Ed è proprio in quegli anni che ho scoperto la passione per le storie, di quelle autentiche e originali. Non mi sono mai interessate le parole di un interlocutore diverso dal protagonista, perché in fin dei conti, come possono gli altri raccontare qualcosa che non hanno vissuto sulla propria pelle? Come posso fidarmi di frasi mai dette, immagini mai viste ed emozioni mai provate? Conosco persone che sono succubi delle proprie trame perché raccontate da altri: storpiate, amplificate, sminuite e sfigurate. Sono state così tanto interpretate che non sanno più di niente. E, inevitabilmente, i tuoi giudizi e i tuoi commenti irrompono senza pietà nell’identità di quella persona che, nell’angolo più umido, neanche riesce più a difendersi dalle parole affilate che gli vengono cucite addosso.
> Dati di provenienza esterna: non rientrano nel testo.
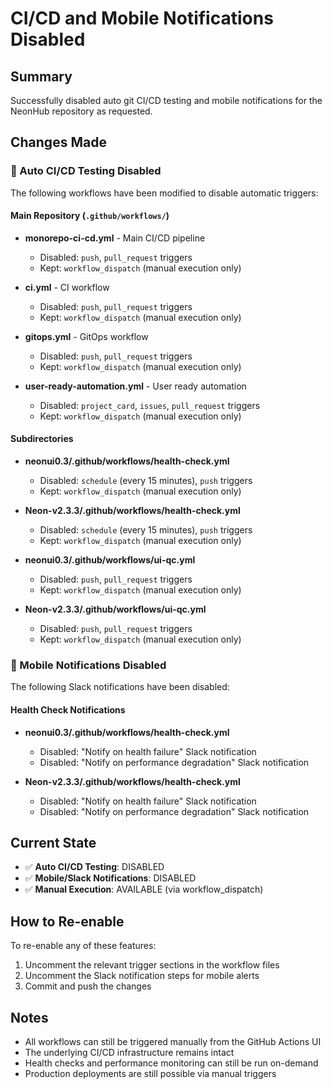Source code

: # CI/CD and Mobile Notifications Disabled

## Summary
Successfully disabled auto git CI/CD testing and mobile notifications for the NeonHub repository as requested.

## Changes Made

### 🚫 Auto CI/CD Testing Disabled
The following workflows have been modified to disable automatic triggers:

#### Main Repository (`.github/workflows/`)
- **monorepo-ci-cd.yml** - Main CI/CD pipeline
  - Disabled: `push`, `pull_request` triggers
  - Kept: `workflow_dispatch` (manual execution only)

- **ci.yml** - CI workflow
  - Disabled: `push`, `pull_request` triggers
  - Kept: `workflow_dispatch` (manual execution only)

- **gitops.yml** - GitOps workflow
  - Disabled: `push`, `pull_request` triggers
  - Kept: `workflow_dispatch` (manual execution only)

- **user-ready-automation.yml** - User ready automation
  - Disabled: `project_card`, `issues`, `pull_request` triggers
  - Kept: `workflow_dispatch` (manual execution only)

#### Subdirectories
- **neonui0.3/.github/workflows/health-check.yml**
  - Disabled: `schedule` (every 15 minutes), `push` triggers
  - Kept: `workflow_dispatch` (manual execution only)

- **Neon-v2.3.3/.github/workflows/health-check.yml**
  - Disabled: `schedule` (every 15 minutes), `push` triggers
  - Kept: `workflow_dispatch` (manual execution only)

- **neonui0.3/.github/workflows/ui-qc.yml**
  - Disabled: `push`, `pull_request` triggers
  - Kept: `workflow_dispatch` (manual execution only)

- **Neon-v2.3.3/.github/workflows/ui-qc.yml**
  - Disabled: `push`, `pull_request` triggers
  - Kept: `workflow_dispatch` (manual execution only)

### 📵 Mobile Notifications Disabled
The following Slack notifications have been disabled:

#### Health Check Notifications
- **neonui0.3/.github/workflows/health-check.yml**
  - Disabled: "Notify on health failure" Slack notification
  - Disabled: "Notify on performance degradation" Slack notification

- **Neon-v2.3.3/.github/workflows/health-check.yml**
  - Disabled: "Notify on health failure" Slack notification
  - Disabled: "Notify on performance degradation" Slack notification

## Current State
- ✅ **Auto CI/CD Testing**: DISABLED
- ✅ **Mobile/Slack Notifications**: DISABLED
- ✅ **Manual Execution**: AVAILABLE (via workflow_dispatch)

## How to Re-enable
To re-enable any of these features:
1. Uncomment the relevant trigger sections in the workflow files
2. Uncomment the Slack notification steps for mobile alerts
3. Commit and push the changes

## Notes
- All workflows can still be triggered manually from the GitHub Actions UI
- The underlying CI/CD infrastructure remains intact
- Health checks and performance monitoring can still be run on-demand
- Production deployments are still possible via manual triggers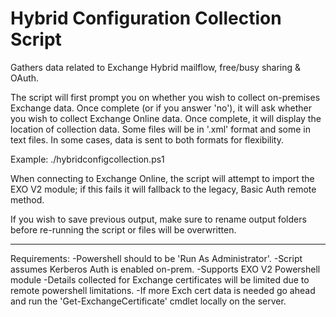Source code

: # Hybrid Configuration Collection Script
Gathers data related to Exchange Hybrid mailflow, free/busy sharing & OAuth.

The script will first prompt you on whether you wish to collect on-premises Exchange data. Once complete (or if you answer 'no'), it will ask whether you wish to collect Exchange Online data. Once complete, it will display the location of collection data. Some files will be in '.xml' format and some in text files. In some cases, data is sent to both formats for flexibility. 

Example: ./hybridconfigcollection.ps1

When connecting to Exchange Online, the script will attempt to import the EXO V2 module; if this fails it will fallback to the legacy, Basic Auth remote method.
 
 If you wish to save previous output, make sure to rename output folders before re-running the script or files will be overwritten.
**************************************************
Requirements: 
-Powershell should to be 'Run As Administrator'.
-Script assumes Kerberos Auth is enabled on-prem.
-Supports EXO V2 Powershell module
-Details collected for Exchange certificates will be limited due to remote powershell limitations.
-If more Exch cert data is needed go ahead and run the 'Get-ExchangeCertificate' cmdlet locally on the server.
Ciò che però più ci sfugge sono le conseguenze dell’usurpazione di una storia. I danni collaterali sono immensi: avete presente il cattivo dei racconti che in realtà alla fine si scopre buono? Ecco succede questo alle persone quando vengono derubate della propria storia, succede che non sono più padroni della loro identità e, alla fine, forse per stanchezza, si lasciano dipingere come le figure distorte che non rappresentano. Si è sempre usato il modo di dire vendere l’anima al diavolo per identificare l’assoluta privazione della morale e dei sentimenti di un uomo, ma hai mai provato a essere privata della tua storia? Cosa ti resterebbe da raccontare?

E infine conosco persone che si incastrano inevitabilmente con storie di terzi, e a volte il loro è un finale senza il vissero felici e contenti, di quelli che ti lasciano l’amaro in bocca e il respiro spezzato. Ma poi succede che ti innamori di quelle storie un po’ incasinate, intrinseche di sbagli e deformate dagli errori. E ti entrano dentro, nella profondità vibrante della tua anima, come se fossero l’acqua dissetante dopo ore sotto il sole, segnandoti irrimediabilmente. Solo così ti rendi conto che non importa quanto la tua storia possa essere scomoda, dolorosa, sbagliata e piena di rimpianti. È la tua, è marchiata dalle tue lacrime, dai tuoi sorrisi, dal tuo ossigeno, e per questo merita di essere raccontata solo da te e da nessun altro.
Perciò ora siediti e raccontami un po’ di te.